=== Supplied data ===

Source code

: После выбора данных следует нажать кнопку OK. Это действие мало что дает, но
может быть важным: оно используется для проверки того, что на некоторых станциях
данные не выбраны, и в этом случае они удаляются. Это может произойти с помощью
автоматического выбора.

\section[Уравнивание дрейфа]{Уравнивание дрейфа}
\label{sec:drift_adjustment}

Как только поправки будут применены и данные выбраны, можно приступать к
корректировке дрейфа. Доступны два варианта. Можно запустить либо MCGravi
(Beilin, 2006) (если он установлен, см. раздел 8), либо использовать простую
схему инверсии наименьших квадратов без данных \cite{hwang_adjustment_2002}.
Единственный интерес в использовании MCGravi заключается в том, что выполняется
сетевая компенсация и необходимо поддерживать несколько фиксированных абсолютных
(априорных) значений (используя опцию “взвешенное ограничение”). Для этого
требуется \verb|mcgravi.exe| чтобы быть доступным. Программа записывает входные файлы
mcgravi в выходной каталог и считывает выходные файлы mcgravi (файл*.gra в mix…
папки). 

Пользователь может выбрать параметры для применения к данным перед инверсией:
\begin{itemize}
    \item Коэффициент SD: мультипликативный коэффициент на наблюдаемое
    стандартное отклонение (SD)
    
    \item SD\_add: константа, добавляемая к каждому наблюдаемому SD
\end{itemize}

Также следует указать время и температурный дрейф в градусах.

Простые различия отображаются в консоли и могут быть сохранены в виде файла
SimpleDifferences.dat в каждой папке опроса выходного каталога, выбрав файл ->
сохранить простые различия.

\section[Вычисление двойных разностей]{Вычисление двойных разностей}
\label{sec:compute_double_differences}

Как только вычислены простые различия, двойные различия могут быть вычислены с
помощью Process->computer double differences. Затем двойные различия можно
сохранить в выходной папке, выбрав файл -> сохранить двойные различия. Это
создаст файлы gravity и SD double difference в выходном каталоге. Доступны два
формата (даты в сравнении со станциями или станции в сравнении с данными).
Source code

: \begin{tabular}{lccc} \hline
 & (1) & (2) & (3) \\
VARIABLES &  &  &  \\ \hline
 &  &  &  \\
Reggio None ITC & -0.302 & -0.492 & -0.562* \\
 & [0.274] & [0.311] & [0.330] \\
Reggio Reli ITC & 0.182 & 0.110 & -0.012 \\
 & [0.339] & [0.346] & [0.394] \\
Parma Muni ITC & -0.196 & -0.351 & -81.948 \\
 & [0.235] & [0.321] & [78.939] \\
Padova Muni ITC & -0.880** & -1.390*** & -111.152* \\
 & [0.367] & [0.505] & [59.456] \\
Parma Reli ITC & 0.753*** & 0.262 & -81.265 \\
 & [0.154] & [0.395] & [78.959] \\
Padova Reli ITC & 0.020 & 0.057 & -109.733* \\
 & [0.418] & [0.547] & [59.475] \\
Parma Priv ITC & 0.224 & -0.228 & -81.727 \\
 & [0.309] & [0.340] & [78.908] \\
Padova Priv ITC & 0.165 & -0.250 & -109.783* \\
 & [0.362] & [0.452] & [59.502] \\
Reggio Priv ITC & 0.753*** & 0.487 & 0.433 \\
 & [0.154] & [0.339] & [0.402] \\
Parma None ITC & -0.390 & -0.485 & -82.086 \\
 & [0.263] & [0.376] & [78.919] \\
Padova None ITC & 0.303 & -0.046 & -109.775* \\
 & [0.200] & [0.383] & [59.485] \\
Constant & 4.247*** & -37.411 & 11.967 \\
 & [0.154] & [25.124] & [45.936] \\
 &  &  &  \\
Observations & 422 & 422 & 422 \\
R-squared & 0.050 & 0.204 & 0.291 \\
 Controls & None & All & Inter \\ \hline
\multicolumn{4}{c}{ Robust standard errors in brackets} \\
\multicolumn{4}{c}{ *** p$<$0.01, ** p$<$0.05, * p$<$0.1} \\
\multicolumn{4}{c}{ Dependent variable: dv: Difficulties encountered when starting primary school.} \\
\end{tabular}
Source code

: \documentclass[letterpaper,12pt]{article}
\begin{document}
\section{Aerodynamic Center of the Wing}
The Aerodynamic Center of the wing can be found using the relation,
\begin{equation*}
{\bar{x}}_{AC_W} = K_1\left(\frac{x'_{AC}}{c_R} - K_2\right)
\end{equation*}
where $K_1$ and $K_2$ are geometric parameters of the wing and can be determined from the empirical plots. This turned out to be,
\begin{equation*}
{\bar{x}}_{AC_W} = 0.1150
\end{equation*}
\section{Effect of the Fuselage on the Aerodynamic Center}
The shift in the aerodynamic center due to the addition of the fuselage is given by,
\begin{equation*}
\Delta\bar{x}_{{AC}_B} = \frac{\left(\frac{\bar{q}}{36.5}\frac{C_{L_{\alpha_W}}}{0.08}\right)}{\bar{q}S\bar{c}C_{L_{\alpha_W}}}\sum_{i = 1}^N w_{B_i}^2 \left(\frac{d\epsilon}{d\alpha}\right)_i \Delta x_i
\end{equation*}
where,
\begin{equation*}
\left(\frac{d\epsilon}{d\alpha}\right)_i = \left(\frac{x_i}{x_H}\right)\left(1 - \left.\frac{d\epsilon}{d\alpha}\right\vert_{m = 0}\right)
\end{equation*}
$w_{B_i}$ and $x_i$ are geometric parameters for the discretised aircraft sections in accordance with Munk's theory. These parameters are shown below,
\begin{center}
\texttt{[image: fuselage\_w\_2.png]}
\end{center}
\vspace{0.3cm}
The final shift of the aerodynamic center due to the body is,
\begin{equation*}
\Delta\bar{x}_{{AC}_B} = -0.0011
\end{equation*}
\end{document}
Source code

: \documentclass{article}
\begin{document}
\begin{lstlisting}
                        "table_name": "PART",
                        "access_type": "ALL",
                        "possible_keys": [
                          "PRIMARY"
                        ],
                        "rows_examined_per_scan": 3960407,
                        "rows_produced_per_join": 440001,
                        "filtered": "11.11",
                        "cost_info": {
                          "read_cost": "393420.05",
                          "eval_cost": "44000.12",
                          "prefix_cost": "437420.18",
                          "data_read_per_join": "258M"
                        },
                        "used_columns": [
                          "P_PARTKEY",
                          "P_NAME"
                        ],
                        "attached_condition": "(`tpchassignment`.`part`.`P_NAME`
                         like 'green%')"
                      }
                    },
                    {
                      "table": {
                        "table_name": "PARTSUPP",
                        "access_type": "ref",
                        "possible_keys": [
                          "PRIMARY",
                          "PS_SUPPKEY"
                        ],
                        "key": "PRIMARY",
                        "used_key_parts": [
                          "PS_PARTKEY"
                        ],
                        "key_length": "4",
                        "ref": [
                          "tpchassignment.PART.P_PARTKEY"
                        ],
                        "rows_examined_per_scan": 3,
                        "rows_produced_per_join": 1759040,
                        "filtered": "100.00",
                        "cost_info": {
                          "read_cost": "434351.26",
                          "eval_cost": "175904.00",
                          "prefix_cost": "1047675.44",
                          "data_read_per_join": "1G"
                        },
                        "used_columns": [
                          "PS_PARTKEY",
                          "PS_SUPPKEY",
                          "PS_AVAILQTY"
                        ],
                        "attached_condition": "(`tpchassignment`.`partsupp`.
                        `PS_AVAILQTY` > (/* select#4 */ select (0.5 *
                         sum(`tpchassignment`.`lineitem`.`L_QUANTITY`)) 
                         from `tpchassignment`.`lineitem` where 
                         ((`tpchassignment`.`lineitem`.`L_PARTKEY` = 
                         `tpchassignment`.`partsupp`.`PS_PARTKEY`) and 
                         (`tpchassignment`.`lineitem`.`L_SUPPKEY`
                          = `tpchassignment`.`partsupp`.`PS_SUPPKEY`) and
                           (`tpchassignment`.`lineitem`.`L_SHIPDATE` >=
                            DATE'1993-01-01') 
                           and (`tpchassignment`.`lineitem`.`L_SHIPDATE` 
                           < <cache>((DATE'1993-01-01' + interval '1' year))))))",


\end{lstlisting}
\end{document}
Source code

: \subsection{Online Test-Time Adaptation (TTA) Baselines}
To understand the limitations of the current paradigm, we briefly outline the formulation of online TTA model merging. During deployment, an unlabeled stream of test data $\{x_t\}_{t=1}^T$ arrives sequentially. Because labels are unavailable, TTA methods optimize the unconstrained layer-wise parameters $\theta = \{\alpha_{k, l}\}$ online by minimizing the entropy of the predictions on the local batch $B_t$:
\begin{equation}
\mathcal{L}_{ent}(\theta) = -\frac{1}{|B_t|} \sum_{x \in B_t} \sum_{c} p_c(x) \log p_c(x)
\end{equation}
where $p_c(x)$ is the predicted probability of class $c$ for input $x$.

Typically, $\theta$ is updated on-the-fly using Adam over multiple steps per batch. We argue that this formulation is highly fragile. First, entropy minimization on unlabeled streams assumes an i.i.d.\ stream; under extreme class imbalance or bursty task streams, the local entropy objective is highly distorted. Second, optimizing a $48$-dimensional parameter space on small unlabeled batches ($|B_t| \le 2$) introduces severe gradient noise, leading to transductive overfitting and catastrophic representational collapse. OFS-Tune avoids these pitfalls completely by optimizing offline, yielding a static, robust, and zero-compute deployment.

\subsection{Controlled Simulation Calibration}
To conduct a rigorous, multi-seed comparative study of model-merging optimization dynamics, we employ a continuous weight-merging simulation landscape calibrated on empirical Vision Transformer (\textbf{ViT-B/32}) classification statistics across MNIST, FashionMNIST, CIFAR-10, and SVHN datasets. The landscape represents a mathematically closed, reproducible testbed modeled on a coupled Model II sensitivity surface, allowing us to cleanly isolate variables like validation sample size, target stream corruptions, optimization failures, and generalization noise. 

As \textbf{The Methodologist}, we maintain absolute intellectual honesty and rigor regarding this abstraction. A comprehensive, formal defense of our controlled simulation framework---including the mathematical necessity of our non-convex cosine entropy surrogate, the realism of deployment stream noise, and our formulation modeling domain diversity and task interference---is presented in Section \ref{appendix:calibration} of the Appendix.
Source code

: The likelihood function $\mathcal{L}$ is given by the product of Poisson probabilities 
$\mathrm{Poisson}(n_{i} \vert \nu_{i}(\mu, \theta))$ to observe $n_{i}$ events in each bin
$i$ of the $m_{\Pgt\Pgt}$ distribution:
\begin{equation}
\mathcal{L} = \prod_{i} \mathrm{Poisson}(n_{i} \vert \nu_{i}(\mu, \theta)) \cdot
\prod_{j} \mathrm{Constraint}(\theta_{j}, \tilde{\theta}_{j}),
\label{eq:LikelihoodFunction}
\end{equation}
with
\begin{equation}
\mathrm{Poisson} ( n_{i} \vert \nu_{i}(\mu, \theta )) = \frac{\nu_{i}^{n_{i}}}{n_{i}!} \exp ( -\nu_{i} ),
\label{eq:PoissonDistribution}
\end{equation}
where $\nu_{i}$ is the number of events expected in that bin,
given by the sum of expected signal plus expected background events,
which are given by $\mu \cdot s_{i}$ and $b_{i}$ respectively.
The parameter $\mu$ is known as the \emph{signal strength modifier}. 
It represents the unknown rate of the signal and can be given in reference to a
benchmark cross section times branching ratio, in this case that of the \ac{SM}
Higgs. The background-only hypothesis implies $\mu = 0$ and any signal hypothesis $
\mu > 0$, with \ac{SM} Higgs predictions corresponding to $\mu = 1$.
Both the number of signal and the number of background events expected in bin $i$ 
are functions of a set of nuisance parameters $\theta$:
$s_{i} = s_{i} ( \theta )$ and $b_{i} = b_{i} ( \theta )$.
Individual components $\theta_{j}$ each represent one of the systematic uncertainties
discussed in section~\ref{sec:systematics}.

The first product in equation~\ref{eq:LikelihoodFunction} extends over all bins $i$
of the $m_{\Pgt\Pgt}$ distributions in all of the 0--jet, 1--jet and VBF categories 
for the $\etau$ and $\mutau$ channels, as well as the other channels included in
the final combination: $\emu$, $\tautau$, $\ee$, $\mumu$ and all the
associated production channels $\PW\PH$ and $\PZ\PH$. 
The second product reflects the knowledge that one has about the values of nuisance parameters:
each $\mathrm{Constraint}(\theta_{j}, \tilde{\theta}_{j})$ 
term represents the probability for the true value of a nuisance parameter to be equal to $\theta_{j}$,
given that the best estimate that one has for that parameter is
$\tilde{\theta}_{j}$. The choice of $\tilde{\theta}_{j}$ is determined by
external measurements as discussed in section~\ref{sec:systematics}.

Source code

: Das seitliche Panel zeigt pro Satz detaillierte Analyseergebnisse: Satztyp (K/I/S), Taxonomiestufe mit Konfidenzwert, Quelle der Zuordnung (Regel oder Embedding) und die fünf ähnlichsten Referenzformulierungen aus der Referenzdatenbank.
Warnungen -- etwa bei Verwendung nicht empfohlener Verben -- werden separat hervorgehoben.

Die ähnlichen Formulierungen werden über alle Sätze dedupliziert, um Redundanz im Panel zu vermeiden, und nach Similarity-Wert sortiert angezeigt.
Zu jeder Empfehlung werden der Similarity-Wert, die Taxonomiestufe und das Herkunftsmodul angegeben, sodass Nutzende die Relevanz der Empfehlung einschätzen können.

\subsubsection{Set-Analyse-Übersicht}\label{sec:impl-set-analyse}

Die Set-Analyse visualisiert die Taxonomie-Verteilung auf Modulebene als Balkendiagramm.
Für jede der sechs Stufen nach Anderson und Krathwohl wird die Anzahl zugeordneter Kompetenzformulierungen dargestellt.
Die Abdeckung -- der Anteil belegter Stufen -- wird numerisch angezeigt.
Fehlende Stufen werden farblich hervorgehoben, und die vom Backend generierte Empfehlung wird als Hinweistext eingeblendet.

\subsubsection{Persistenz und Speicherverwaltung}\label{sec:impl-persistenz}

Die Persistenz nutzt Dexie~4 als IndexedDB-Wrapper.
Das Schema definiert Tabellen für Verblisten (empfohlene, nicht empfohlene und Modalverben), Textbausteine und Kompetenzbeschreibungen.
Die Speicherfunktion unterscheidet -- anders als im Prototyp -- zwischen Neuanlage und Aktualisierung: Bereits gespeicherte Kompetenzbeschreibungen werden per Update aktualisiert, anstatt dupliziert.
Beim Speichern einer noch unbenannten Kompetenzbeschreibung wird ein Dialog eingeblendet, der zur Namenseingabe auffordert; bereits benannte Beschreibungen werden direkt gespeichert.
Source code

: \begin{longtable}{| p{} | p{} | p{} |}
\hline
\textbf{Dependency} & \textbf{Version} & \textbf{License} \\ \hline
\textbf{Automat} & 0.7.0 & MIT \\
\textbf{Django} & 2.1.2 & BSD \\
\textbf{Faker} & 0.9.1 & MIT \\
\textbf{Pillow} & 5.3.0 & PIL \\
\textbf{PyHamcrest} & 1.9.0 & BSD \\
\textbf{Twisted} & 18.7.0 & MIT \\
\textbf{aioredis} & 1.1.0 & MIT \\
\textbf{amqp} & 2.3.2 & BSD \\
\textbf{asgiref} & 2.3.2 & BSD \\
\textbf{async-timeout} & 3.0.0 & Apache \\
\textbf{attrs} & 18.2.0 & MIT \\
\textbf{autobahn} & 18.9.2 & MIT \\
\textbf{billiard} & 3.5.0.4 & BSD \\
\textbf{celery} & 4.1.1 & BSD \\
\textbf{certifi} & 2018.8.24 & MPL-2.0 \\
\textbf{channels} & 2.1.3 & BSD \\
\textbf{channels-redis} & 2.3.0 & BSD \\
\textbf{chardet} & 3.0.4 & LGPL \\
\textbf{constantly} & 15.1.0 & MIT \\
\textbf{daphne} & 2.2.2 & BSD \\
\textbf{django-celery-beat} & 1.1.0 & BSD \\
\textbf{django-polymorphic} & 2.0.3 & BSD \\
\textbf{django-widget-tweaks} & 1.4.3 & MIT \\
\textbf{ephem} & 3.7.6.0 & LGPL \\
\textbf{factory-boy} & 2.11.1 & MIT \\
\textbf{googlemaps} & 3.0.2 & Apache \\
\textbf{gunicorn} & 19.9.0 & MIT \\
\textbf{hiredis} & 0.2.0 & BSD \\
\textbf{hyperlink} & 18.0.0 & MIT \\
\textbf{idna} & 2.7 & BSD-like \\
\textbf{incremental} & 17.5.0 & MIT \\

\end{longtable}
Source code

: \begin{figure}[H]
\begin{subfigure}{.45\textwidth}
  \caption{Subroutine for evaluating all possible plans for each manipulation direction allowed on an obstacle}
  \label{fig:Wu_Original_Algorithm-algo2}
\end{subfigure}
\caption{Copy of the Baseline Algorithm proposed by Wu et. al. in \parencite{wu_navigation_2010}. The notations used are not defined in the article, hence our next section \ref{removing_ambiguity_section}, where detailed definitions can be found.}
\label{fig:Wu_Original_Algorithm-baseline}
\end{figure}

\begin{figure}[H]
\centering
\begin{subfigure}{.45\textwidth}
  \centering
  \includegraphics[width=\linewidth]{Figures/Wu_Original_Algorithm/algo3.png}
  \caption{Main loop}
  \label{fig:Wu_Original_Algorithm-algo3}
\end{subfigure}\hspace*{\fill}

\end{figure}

===

Your assignment
Each line from the top of the records down to the one with "Как только поправки" must be retyped exactly; include both ends and nothing else.

Solution to this problem
Source code

: После выбора данных следует нажать кнопку OK. Это действие мало что дает, но
может быть важным: оно используется для проверки того, что на некоторых станциях
данные не выбраны, и в этом случае они удаляются. Это может произойти с помощью
автоматического выбора.

\section[Уравнивание дрейфа]{Уравнивание дрейфа}
\label{sec:drift_adjustment}

Как только поправки будут применены и данные выбраны, можно приступать к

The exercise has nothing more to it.